Dans 2 Days in New York, suite de 2 Days in Paris, Julie Delpy présente Chris Rock à sa famille dysfonctionnelle.
En 2007, Julie Delpy se faisait la réalisatrice, scénariste, monteuse et actrice principale d’une charmante comédie romantique déjantée où elle écorchait tendrement les petits travers de sa famille et se moquait allègrement des différences culturelles entre les Français et les Américains.
Son attachante photographe névrosée, personnage ici sur le point de vendre son âme lors de sa nouvelle exposition, ayant quitté son petit ami américain de 2 Days in Paris, est toujours dans la Grosse Pomme avec son nouvel amoureux, interprété par Chris Rock, qui semble réellement dépassé par le joyeux bordel que crée sa belle-famille, papa Jeannot (Albert Delpy) à sa tête, en visite à New York.

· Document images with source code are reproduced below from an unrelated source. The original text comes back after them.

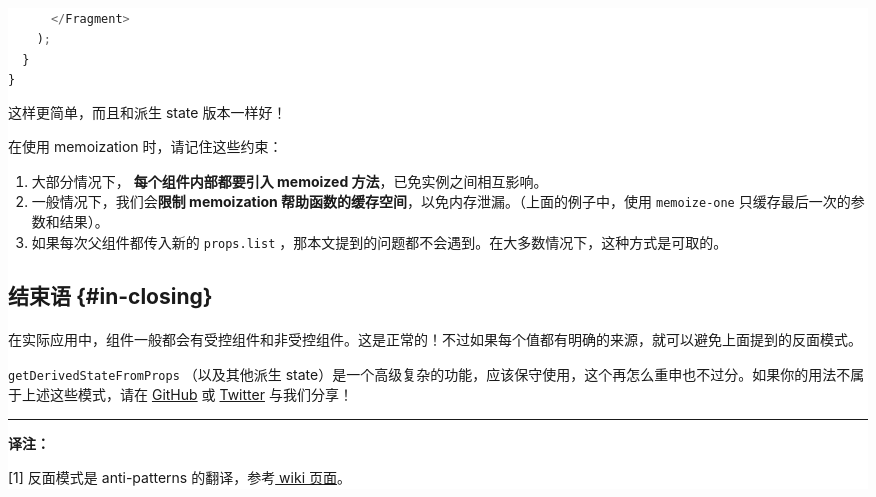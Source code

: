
 ```js
      </Fragment>
    );
  }
}
```

这样更简单，而且和派生 state 版本一样好！

在使用 memoization 时，请记住这些约束：

1. 大部分情况下， **每个组件内部都要引入 memoized 方法**，已免实例之间相互影响。
2. 一般情况下，我们会**限制 memoization 帮助函数的缓存空间**，以免内存泄漏。（上面的例子中，使用 `memoize-one` 只缓存最后一次的参数和结果）。
3. 如果每次父组件都传入新的 `props.list` ，那本文提到的问题都不会遇到。在大多数情况下，这种方式是可取的。

## 结束语 {#in-closing}

在实际应用中，组件一般都会有受控组件和非受控组件。这是正常的！不过如果每个值都有明确的来源，就可以避免上面提到的反面模式。

`getDerivedStateFromProps` （以及其他派生 state）是一个高级复杂的功能，应该保守使用，这个再怎么重申也不过分。如果你的用法不属于上述这些模式，请在 [GitHub](https://github.com/reactjs/reactjs.org/issues/new) 或 [Twitter](https://twitter.com/reactjs) 与我们分享！

---

**译注：**

<a name="note1"></a> [1] 反面模式是 anti-patterns 的翻译，参考[ wiki 页面](https://zh.wikipedia.org/zh-cn/%E5%8F%8D%E9%9D%A2%E6%A8%A1%E5%BC%8F)。
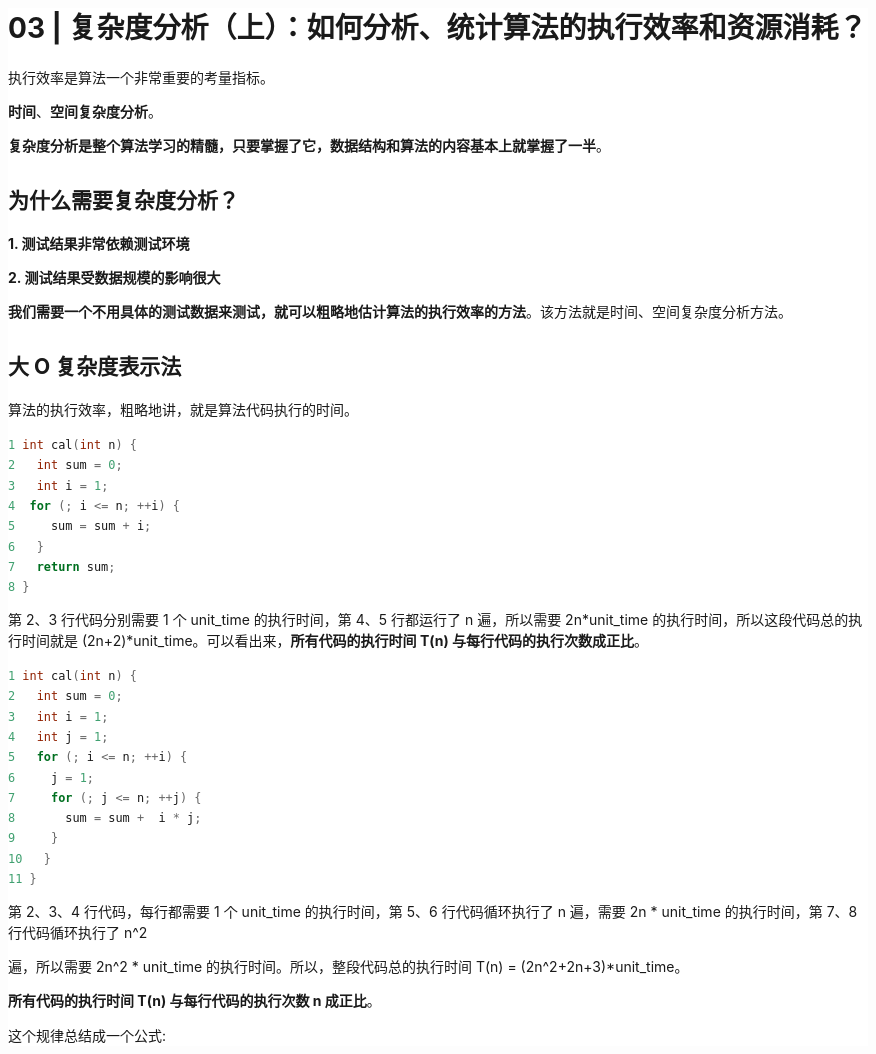 # 03 | 复杂度分析（上）：如何分析、统计算法的执行效率和资源消耗？

执行效率是算法一个非常重要的考量指标。

**时间**、**空间复杂度分析**。

**复杂度分析是整个算法学习的精髓，只要掌握了它，数据结构和算法的内容基本上就掌握了一半**。

## 为什么需要复杂度分析？

**1. 测试结果非常依赖测试环境**

**2. 测试结果受数据规模的影响很大**

**我们需要一个不用具体的测试数据来测试，就可以粗略地估计算法的执行效率的方法**。该方法就是时间、空间复杂度分析方法。

## 大 O 复杂度表示法

算法的执行效率，粗略地讲，就是算法代码执行的时间。

```c
1 int cal(int n) {
2   int sum = 0;
3   int i = 1;
4  for (; i <= n; ++i) {
5     sum = sum + i;
6   }
7   return sum;
8 }
```

第 2、3 行代码分别需要 1 个 unit_time 的执行时间，第 4、5 行都运行了 n 遍，所以需要 2n*unit_time 的执行时间，所以这段代码总的执行时间就是 (2n+2)*unit_time。可以看出来，**所有代码的执行时间 T(n) 与每行代码的执行次数成正比**。

```c
1 int cal(int n) {
2   int sum = 0;
3   int i = 1;
4   int j = 1;
5   for (; i <= n; ++i) {
6     j = 1;
7     for (; j <= n; ++j) {
8       sum = sum +  i * j;
9     }
10   }
11 }
```

第 2、3、4 行代码，每行都需要 1 个 unit_time 的执行时间，第 5、6 行代码循环执行了 n 遍，需要 2n * unit_time 的执行时间，第 7、8 行代码循环执行了 n^2

遍，所以需要 2n^2 * unit_time 的执行时间。所以，整段代码总的执行时间 T(n) = (2n^2+2n+3)*unit_time。

**所有代码的执行时间 T(n) 与每行代码的执行次数 n 成正比**。

这个规律总结成一个公式:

En guise de prologue, Delpy relate, à l’aide de marionnettes, à son fils, né de son union précédente, les faits marquants depuis son passage à Paris. On y apprend notamment que sa mère (feu Marie Pillet) n’est plus de ce monde. Dès lors, le ton est donné: entre les éclats de rire francs, les moments d’une cocasserie embarrassante et l’hystérie qui jaillit à tout instant, l’émotion se taille aussi une place de choix.

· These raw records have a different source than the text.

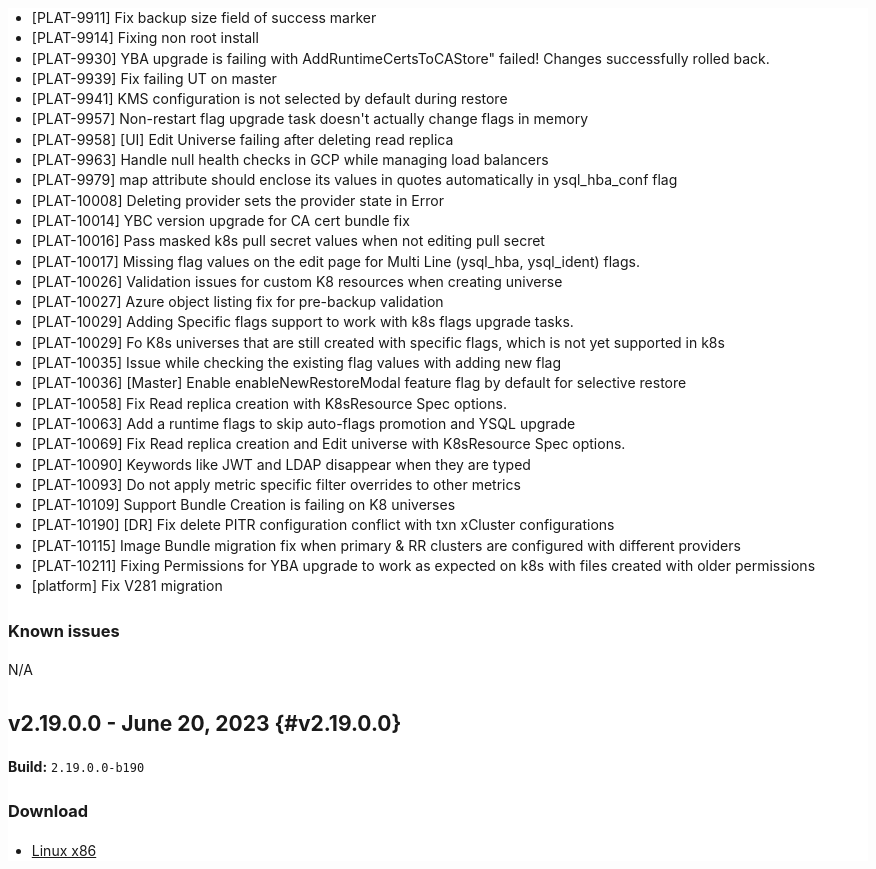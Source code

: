 * [PLAT-9911] Fix backup size field of success marker
* [PLAT-9914] Fixing non root install
* [PLAT-9930] YBA upgrade is failing with AddRuntimeCertsToCAStore" failed! Changes successfully rolled back.
* [PLAT-9939] Fix failing UT on master
* [PLAT-9941] KMS configuration is not selected by default during restore
* [PLAT-9957] Non-restart flag upgrade task doesn't actually change flags in memory
* [PLAT-9958] [UI] Edit Universe failing after deleting read replica
* [PLAT-9963] Handle null health checks in GCP while managing load balancers
* [PLAT-9979] map attribute should enclose its values in quotes automatically in ysql_hba_conf flag
* [PLAT-10008] Deleting provider sets the provider state in Error
* [PLAT-10014] YBC version upgrade for CA cert bundle fix
* [PLAT-10016] Pass masked k8s pull secret values when not editing pull secret
* [PLAT-10017] Missing flag values on the edit page for Multi Line (ysql_hba, ysql_ident) flags.
* [PLAT-10026] Validation issues for custom K8 resources when creating universe
* [PLAT-10027] Azure object listing fix for pre-backup validation
* [PLAT-10029] Adding Specific flags support to work with k8s flags upgrade tasks.
* [PLAT-10029] Fo K8s universes that are still created with specific flags, which is not yet supported in k8s
* [PLAT-10035] Issue while checking the existing flag values with adding new flag
* [PLAT-10036] [Master] Enable enableNewRestoreModal feature flag by default for selective restore
* [PLAT-10058] Fix Read replica creation with K8sResource Spec options.
* [PLAT-10063] Add a runtime flags to skip auto-flags promotion and YSQL upgrade
* [PLAT-10069] Fix Read replica creation and Edit universe with K8sResource Spec options.
* [PLAT-10090] Keywords like JWT and LDAP disappear when they are typed
* [PLAT-10093] Do not apply metric specific filter overrides to other metrics
* [PLAT-10109] Support Bundle Creation is failing on K8 universes
* [PLAT-10190] [DR] Fix delete PITR configuration conflict with txn xCluster configurations
* [PLAT-10115] Image Bundle migration fix when primary & RR clusters are configured with different providers
* [PLAT-10211] Fixing Permissions for YBA upgrade to work as expected on k8s with files created with older permissions
* [platform] Fix V281 migration

### Known issues

N/A

## v2.19.0.0 - June 20, 2023 {#v2.19.0.0}

**Build:** `2.19.0.0-b190`

### Download

<ul class="nav yb-pills">
 <li>
   <a href="https://downloads.yugabyte.com/releases/2.19.0.0/yba_installer_full-2.19.0.0-b190-linux-x86_64.tar.gz">
     <i class="fa-brands fa-linux"></i>
     <span>Linux x86</span>
   </a>
 </li>
</ul>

Avec ses coscénaristes Alexia Landeau et Alexis Nahon, qui reprennent les rôles de sa soeur et de l’un de ses nombreux ex, Julie Delpy a maintenu l’équilibre entre la folie contagieuse de cette famille dysfonctionnelle et les drames menaçant de la désunir. Certes, 2 Days in New York repose sur les mêmes recettes, l’effet de fraîche tonicité en moins, mais la magie est toujours au rendez-vous.